*WORK REQUIRED*
Set down the records that follow exactly, every line of them.

*SUPPLIED DATA*
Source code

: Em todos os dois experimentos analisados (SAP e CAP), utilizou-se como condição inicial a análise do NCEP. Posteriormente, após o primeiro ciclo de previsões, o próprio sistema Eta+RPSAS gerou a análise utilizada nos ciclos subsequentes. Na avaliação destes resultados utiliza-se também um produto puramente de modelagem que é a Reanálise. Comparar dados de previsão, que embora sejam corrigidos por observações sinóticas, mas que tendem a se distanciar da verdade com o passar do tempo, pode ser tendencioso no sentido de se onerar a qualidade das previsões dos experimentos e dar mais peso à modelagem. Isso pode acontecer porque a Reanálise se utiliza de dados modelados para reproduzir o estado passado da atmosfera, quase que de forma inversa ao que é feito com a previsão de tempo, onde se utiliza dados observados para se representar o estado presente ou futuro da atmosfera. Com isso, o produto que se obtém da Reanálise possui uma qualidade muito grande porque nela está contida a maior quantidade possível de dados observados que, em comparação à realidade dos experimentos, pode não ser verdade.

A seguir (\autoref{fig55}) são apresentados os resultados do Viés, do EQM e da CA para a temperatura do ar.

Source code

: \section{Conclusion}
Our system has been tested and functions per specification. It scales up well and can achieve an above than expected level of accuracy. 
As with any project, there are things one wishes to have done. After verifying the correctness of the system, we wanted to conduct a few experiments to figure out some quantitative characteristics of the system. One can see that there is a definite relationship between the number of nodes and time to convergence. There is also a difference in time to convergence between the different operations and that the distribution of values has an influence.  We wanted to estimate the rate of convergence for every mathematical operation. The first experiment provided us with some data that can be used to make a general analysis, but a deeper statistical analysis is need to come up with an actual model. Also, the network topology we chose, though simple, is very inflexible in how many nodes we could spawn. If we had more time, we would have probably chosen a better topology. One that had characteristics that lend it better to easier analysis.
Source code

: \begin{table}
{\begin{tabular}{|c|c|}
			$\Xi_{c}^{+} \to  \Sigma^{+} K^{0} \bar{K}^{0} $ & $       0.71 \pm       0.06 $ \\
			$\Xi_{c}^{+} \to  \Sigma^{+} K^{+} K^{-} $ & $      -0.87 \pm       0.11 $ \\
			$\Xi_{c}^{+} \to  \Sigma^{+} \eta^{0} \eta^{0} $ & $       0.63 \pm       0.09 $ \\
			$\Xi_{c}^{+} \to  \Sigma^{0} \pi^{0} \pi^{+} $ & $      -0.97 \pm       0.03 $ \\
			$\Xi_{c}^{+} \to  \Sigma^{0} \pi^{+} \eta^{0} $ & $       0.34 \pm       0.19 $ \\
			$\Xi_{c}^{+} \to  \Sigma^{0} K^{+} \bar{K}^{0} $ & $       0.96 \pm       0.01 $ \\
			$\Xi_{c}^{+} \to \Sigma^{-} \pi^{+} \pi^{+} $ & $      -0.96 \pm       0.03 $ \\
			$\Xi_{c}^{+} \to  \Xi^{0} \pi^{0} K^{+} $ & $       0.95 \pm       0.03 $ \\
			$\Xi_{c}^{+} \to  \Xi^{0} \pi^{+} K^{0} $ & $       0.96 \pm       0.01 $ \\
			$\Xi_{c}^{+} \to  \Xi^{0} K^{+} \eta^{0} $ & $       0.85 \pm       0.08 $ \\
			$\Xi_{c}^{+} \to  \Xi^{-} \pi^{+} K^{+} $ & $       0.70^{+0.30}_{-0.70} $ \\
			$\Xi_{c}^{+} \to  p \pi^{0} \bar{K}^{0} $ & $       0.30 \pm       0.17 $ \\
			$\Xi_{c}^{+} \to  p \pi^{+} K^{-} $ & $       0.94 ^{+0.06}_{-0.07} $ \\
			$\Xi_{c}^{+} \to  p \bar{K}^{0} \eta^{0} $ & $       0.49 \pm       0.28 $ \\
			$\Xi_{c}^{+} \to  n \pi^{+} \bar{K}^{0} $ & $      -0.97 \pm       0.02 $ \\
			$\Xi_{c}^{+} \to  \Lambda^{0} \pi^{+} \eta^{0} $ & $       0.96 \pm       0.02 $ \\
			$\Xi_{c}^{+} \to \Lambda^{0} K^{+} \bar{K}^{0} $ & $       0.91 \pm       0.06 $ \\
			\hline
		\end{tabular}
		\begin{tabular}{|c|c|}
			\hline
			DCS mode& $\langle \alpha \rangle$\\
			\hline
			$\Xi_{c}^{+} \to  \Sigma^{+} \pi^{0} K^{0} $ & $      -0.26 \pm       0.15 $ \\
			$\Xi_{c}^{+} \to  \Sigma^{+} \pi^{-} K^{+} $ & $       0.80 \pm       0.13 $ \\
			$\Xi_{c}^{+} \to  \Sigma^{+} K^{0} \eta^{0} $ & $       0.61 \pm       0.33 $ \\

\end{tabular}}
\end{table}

*TASK SOLUTION*
Source code

: Em todos os dois experimentos analisados (SAP e CAP), utilizou-se como condição inicial a análise do NCEP. Posteriormente, após o primeiro ciclo de previsões, o próprio sistema Eta+RPSAS gerou a análise utilizada nos ciclos subsequentes. Na avaliação destes resultados utiliza-se também um produto puramente de modelagem que é a Reanálise. Comparar dados de previsão, que embora sejam corrigidos por observações sinóticas, mas que tendem a se distanciar da verdade com o passar do tempo, pode ser tendencioso no sentido de se onerar a qualidade das previsões dos experimentos e dar mais peso à modelagem. Isso pode acontecer porque a Reanálise se utiliza de dados modelados para reproduzir o estado passado da atmosfera, quase que de forma inversa ao que é feito com a previsão de tempo, onde se utiliza dados observados para se representar o estado presente ou futuro da atmosfera. Com isso, o produto que se obtém da Reanálise possui uma qualidade muito grande porque nela está contida a maior quantidade possível de dados observados que, em comparação à realidade dos experimentos, pode não ser verdade.

A seguir (\autoref{fig55}) são apresentados os resultados do Viés, do EQM e da CA para a temperatura do ar.

Source code

: \section{Conclusion}
Our system has been tested and functions per specification. It scales up well and can achieve an above than expected level of accuracy. 
As with any project, there are things one wishes to have done. After verifying the correctness of the system, we wanted to conduct a few experiments to figure out some quantitative characteristics of the system. One can see that there is a definite relationship between the number of nodes and time to convergence. There is also a difference in time to convergence between the different operations and that the distribution of values has an influence.  We wanted to estimate the rate of convergence for every mathematical operation. The first experiment provided us with some data that can be used to make a general analysis, but a deeper statistical analysis is need to come up with an actual model. Also, the network topology we chose, though simple, is very inflexible in how many nodes we could spawn. If we had more time, we would have probably chosen a better topology. One that had characteristics that lend it better to easier analysis.
Source code

: \begin{table}
{\begin{tabular}{|c|c|}
			$\Xi_{c}^{+} \to  \Sigma^{+} K^{0} \bar{K}^{0} $ & $       0.71 \pm       0.06 $ \\
			$\Xi_{c}^{+} \to  \Sigma^{+} K^{+} K^{-} $ & $      -0.87 \pm       0.11 $ \\
			$\Xi_{c}^{+} \to  \Sigma^{+} \eta^{0} \eta^{0} $ & $       0.63 \pm       0.09 $ \\
			$\Xi_{c}^{+} \to  \Sigma^{0} \pi^{0} \pi^{+} $ & $      -0.97 \pm       0.03 $ \\
			$\Xi_{c}^{+} \to  \Sigma^{0} \pi^{+} \eta^{0} $ & $       0.34 \pm       0.19 $ \\
			$\Xi_{c}^{+} \to  \Sigma^{0} K^{+} \bar{K}^{0} $ & $       0.96 \pm       0.01 $ \\
			$\Xi_{c}^{+} \to \Sigma^{-} \pi^{+} \pi^{+} $ & $      -0.96 \pm       0.03 $ \\
			$\Xi_{c}^{+} \to  \Xi^{0} \pi^{0} K^{+} $ & $       0.95 \pm       0.03 $ \\
			$\Xi_{c}^{+} \to  \Xi^{0} \pi^{+} K^{0} $ & $       0.96 \pm       0.01 $ \\
			$\Xi_{c}^{+} \to  \Xi^{0} K^{+} \eta^{0} $ & $       0.85 \pm       0.08 $ \\
			$\Xi_{c}^{+} \to  \Xi^{-} \pi^{+} K^{+} $ & $       0.70^{+0.30}_{-0.70} $ \\
			$\Xi_{c}^{+} \to  p \pi^{0} \bar{K}^{0} $ & $       0.30 \pm       0.17 $ \\
			$\Xi_{c}^{+} \to  p \pi^{+} K^{-} $ & $       0.94 ^{+0.06}_{-0.07} $ \\
			$\Xi_{c}^{+} \to  p \bar{K}^{0} \eta^{0} $ & $       0.49 \pm       0.28 $ \\
			$\Xi_{c}^{+} \to  n \pi^{+} \bar{K}^{0} $ & $      -0.97 \pm       0.02 $ \\
			$\Xi_{c}^{+} \to  \Lambda^{0} \pi^{+} \eta^{0} $ & $       0.96 \pm       0.02 $ \\
			$\Xi_{c}^{+} \to \Lambda^{0} K^{+} \bar{K}^{0} $ & $       0.91 \pm       0.06 $ \\
			\hline
		\end{tabular}
		\begin{tabular}{|c|c|}
			\hline
			DCS mode& $\langle \alpha \rangle$\\
			\hline
			$\Xi_{c}^{+} \to  \Sigma^{+} \pi^{0} K^{0} $ & $      -0.26 \pm       0.15 $ \\
			$\Xi_{c}^{+} \to  \Sigma^{+} \pi^{-} K^{+} $ & $       0.80 \pm       0.13 $ \\
			$\Xi_{c}^{+} \to  \Sigma^{+} K^{0} \eta^{0} $ & $       0.61 \pm       0.33 $ \\

\end{tabular}}
\end{table}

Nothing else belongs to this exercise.